Single by Chuck Berry
- B-side: "Hey Pedro"
- Released: August 1958
- Recorded: 12 June 1958
- Studio: Chess (Chicago)
- Genre: Rock and roll
- Length: 2:21
- Label: Chess
- Songwriter: Chuck Berry

Chuck Berry singles chronology
| "Beautiful Delilah" (1958) | "Carol" (1958) | "Sweet Little Rock and Roller" / "Jo Jo Gunne" (1958) |

= Carol (Chuck Berry song) =

Song written by Chuck Berry

"Carol" is a song written and recorded by Chuck Berry, first released by Chess Records in 1958, with "Hey Pedro" as the B-side. The single reached number 18 on Billboard's Hot 100 and number 12 on the magazine's R&B chart.
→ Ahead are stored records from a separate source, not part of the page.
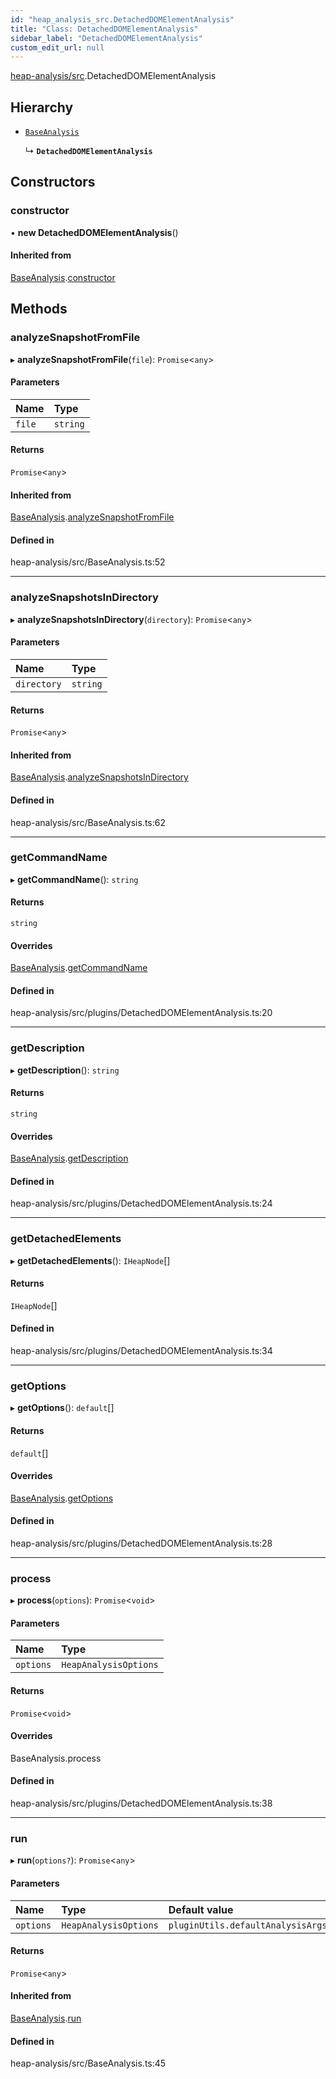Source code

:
 ```yaml
---
id: "heap_analysis_src.DetachedDOMElementAnalysis"
title: "Class: DetachedDOMElementAnalysis"
sidebar_label: "DetachedDOMElementAnalysis"
custom_edit_url: null
---
```


[heap-analysis/src](../modules/heap_analysis_src.md).DetachedDOMElementAnalysis

## Hierarchy

- [`BaseAnalysis`](heap_analysis_src.BaseAnalysis.md)

  ↳ **`DetachedDOMElementAnalysis`**

## Constructors

### constructor

• **new DetachedDOMElementAnalysis**()

#### Inherited from

[BaseAnalysis](heap_analysis_src.BaseAnalysis.md).[constructor](heap_analysis_src.BaseAnalysis.md#constructor)

## Methods

### analyzeSnapshotFromFile

▸ **analyzeSnapshotFromFile**(`file`): `Promise`<`any`\>

#### Parameters

| Name | Type |
| :------ | :------ |
| `file` | `string` |

#### Returns

`Promise`<`any`\>

#### Inherited from

[BaseAnalysis](heap_analysis_src.BaseAnalysis.md).[analyzeSnapshotFromFile](heap_analysis_src.BaseAnalysis.md#analyzesnapshotfromfile)

#### Defined in

heap-analysis/src/BaseAnalysis.ts:52

___

### analyzeSnapshotsInDirectory

▸ **analyzeSnapshotsInDirectory**(`directory`): `Promise`<`any`\>

#### Parameters

| Name | Type |
| :------ | :------ |
| `directory` | `string` |

#### Returns

`Promise`<`any`\>

#### Inherited from

[BaseAnalysis](heap_analysis_src.BaseAnalysis.md).[analyzeSnapshotsInDirectory](heap_analysis_src.BaseAnalysis.md#analyzesnapshotsindirectory)

#### Defined in

heap-analysis/src/BaseAnalysis.ts:62

___

### getCommandName

▸ **getCommandName**(): `string`

#### Returns

`string`

#### Overrides

[BaseAnalysis](heap_analysis_src.BaseAnalysis.md).[getCommandName](heap_analysis_src.BaseAnalysis.md#getcommandname)

#### Defined in

heap-analysis/src/plugins/DetachedDOMElementAnalysis.ts:20

___

### getDescription

▸ **getDescription**(): `string`

#### Returns

`string`

#### Overrides

[BaseAnalysis](heap_analysis_src.BaseAnalysis.md).[getDescription](heap_analysis_src.BaseAnalysis.md#getdescription)

#### Defined in

heap-analysis/src/plugins/DetachedDOMElementAnalysis.ts:24

___

### getDetachedElements

▸ **getDetachedElements**(): `IHeapNode`[]

#### Returns

`IHeapNode`[]

#### Defined in

heap-analysis/src/plugins/DetachedDOMElementAnalysis.ts:34

___

### getOptions

▸ **getOptions**(): `default`[]

#### Returns

`default`[]

#### Overrides

[BaseAnalysis](heap_analysis_src.BaseAnalysis.md).[getOptions](heap_analysis_src.BaseAnalysis.md#getoptions)

#### Defined in

heap-analysis/src/plugins/DetachedDOMElementAnalysis.ts:28

___

### process

▸ **process**(`options`): `Promise`<`void`\>

#### Parameters

| Name | Type |
| :------ | :------ |
| `options` | `HeapAnalysisOptions` |

#### Returns

`Promise`<`void`\>

#### Overrides

BaseAnalysis.process

#### Defined in

heap-analysis/src/plugins/DetachedDOMElementAnalysis.ts:38

___

### run

▸ **run**(`options?`): `Promise`<`any`\>

#### Parameters

| Name | Type | Default value |
| :------ | :------ | :------ |
| `options` | `HeapAnalysisOptions` | `pluginUtils.defaultAnalysisArgs` |

#### Returns

`Promise`<`any`\>

#### Inherited from

[BaseAnalysis](heap_analysis_src.BaseAnalysis.md).[run](heap_analysis_src.BaseAnalysis.md#run)

#### Defined in

heap-analysis/src/BaseAnalysis.ts:45
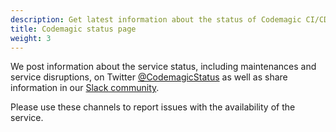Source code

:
 ```yaml
---
description: Get latest information about the status of Codemagic CI/CD.
title: Codemagic status page
weight: 3
---
```


We post information about the service status, including maintenances and service disruptions, on Twitter [@CodemagicStatus](https://twitter.com/CodemagicStatus) as well as share information in our [Slack community](http://bit.ly/cm-slack).

Please use these channels to report issues with the availability of the service.
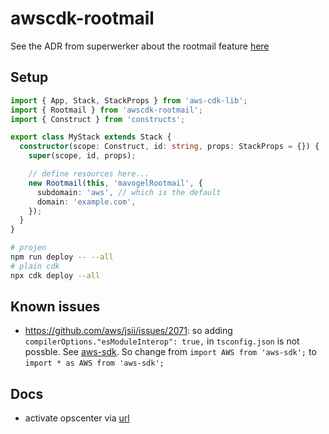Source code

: # awscdk-rootmail

See the ADR from superwerker about the rootmail feature [here](https://github.com/superwerker/superwerker/blob/main/docs/adrs/rootmail.md)

## Setup
```ts
import { App, Stack, StackProps } from 'aws-cdk-lib';
import { Rootmail } from 'awscdk-rootmail';
import { Construct } from 'constructs';

export class MyStack extends Stack {
  constructor(scope: Construct, id: string, props: StackProps = {}) {
    super(scope, id, props);

    // define resources here...
    new Rootmail(this, 'mavogelRootmail', {
      subdomain: 'aws', // which is the default
      domain: 'example.com',
    });
  }
}
```

```sh
# projen
npm run deploy -- --all
# plain cdk
npx cdk deploy --all
```

## Known issues
- https://github.com/aws/jsii/issues/2071: so adding  `compilerOptions."esModuleInterop": true,` in `tsconfig.json` is not possble. See [aws-sdk](https://docs.aws.amazon.com/AWSJavaScriptSDK/latest/#Usage_with_TypeScript). So change from `import AWS from 'aws-sdk';` to `import * as AWS from 'aws-sdk';`

## Docs
- activate opscenter via [url](https://eu-central-1.console.aws.amazon.com/systems-manager/opsitems/?region=eu-central-1&onboarded=true#activeTab=OPS_ITEMS&list_ops_items_filters=Status:Equal:Open_InProgress)
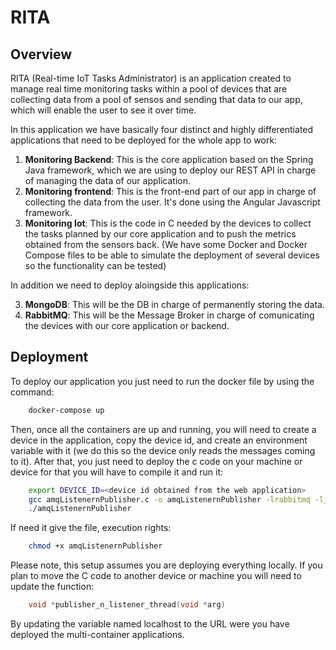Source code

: # RITA
## Overview
RITA (Real-time IoT Tasks Administrator) is an application created to manage real time monitoring tasks within a pool of devices that are collecting data from a pool of sensos and sending that data to our app, which will enable the user to see it over time.

In this application we have basically four distinct and highly differentiated applications that need to be deployed for the whole app to work:

1. **Monitoring Backend**: This is the core application based on the Spring Java framework, which we are using to deploy our REST API in charge of managing the data of our application.
2. **Monitoring frontend**: This is the front-end part of our app in charge of collecting the data from the user. It's done using the Angular Javascript framework.
3. **Monitoring Iot**: This is the code in C needed by the devices to collect the tasks planned by our core application and to push the metrics obtained from the sensors back. (We have some Docker and Docker Compose files to be able to simulate the deployment of several devices so the functionality can be tested)

In addition we need to deploy aloingside this applications:

3. **MongoDB**: This will be the DB in charge of permanently storing the data.
4. **RabbitMQ**: This will be the Message Broker in charge of comunicating the devices with our core application or backend.


## Deployment

To deploy our application you just need to run the docker file by using the command:

```bash 
    docker-compose up
```

Then, once all the containers are up and running, you will need to create a device in the application, copy the device id, and create an environment variable with it (we do this so the device only reads the messages coming to it). After that, you just need to deploy the c code on your machine or device for that you will have to compile it and run it:

```bash 
    export DEVICE_ID=<device id obtained from the web application>
    gcc amqListenernPublisher.c -o amqListenernPublisher -lrabbitmq -ljansson
    ./amqListenernPublisher
```

If need it give the file, execution rights:

```bash 
    chmod +x amqListenernPublisher
```

Please note, this setup assumes you are deploying everything locally. If you plan to move the C code to another device or machine you will need to update the function:

```C 
    void *publisher_n_listener_thread(void *arg)
```

By updating the variable named localhost to the URL were you have deployed the multi-container applications.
In 1959, it was included on his third studio album, Berry Is on Top.

Berry employs his well-known guitar figure, which AllMusic critic Matthew Greenwald describes as "a guitar lick that indeed propelled not just Berry's greatest works, but the rock & roll genre itself."

== Charts ==

| Chart | Peak position |
|---|---|
| US Billboard Hot 100 | 18 |
| US Billboard R&B Singles | 12 |

== Other versions ==

=== The Rolling Stones ===
The Rolling Stones recorded "Carol" in 1964 for their debut album and a live version was released on Get Yer Ya-Ya's Out! (1969). A live recording from Oakland in November 1969 is included in the bootleg album, Live'r Than You'll Ever Be.

=== The Beatles ===
The Beatles recorded a version of the song for Pop Go the Beatles in July 1963. The song appears on their 1994 album Live at the BBC.